▶ _TRY IT_:
Go through the data and copy each line where the string "ajudar" appears.

━━━━━ DATA FOR THIS EXERCISE ━━━━━

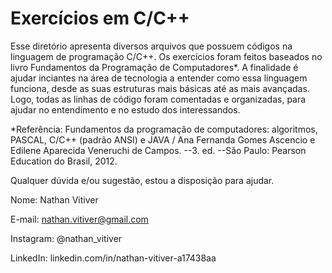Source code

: # Exercícios em C/C++

Esse diretório apresenta diversos arquivos que possuem códigos na linguagem de programação C/C++. Os exercícios foram feitos baseados no livro Fundamentos da Programação de Computadores*. A finalidade é ajudar inciantes na área de tecnologia a entender como essa linguagem funciona, desde as suas estruturas mais básicas até as mais avançadas. Logo, todas as linhas de código foram comentadas e organizadas, para ajudar no entendimento e no estudo dos interessandos. 
 
*Referência: Fundamentos da programação de computadores: algoritmos, PASCAL, C/C++ (padrão ANSI) e JAVA / Ana Fernanda Gomes Ascencio e Edilene Aparecida Veneruchi de Campos. --3. ed. --São Paulo: Pearson Education do Brasil, 2012.

Qualquer dúvida e/ou sugestão, estou a disposição para ajudar. 

Nome: Nathan Vitiver

E-mail: nathan.vitiver@gmail.com

Instagram: @nathan_vitiver

LinkedIn: linkedin.com/in/nathan-vitiver-a17438aa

━━━━━

▶ _OUTPUT FOR THIS TASK_:
Esse diretório apresenta diversos arquivos que possuem códigos na linguagem de programação C/C++. Os exercícios foram feitos baseados no livro Fundamentos da Programação de Computadores*. A finalidade é ajudar inciantes na área de tecnologia a entender como essa linguagem funciona, desde as suas estruturas mais básicas até as mais avançadas. Logo, todas as linhas de código foram comentadas e organizadas, para ajudar no entendimento e no estudo dos interessandos. 
Qualquer dúvida e/ou sugestão, estou a disposição para ajudar. 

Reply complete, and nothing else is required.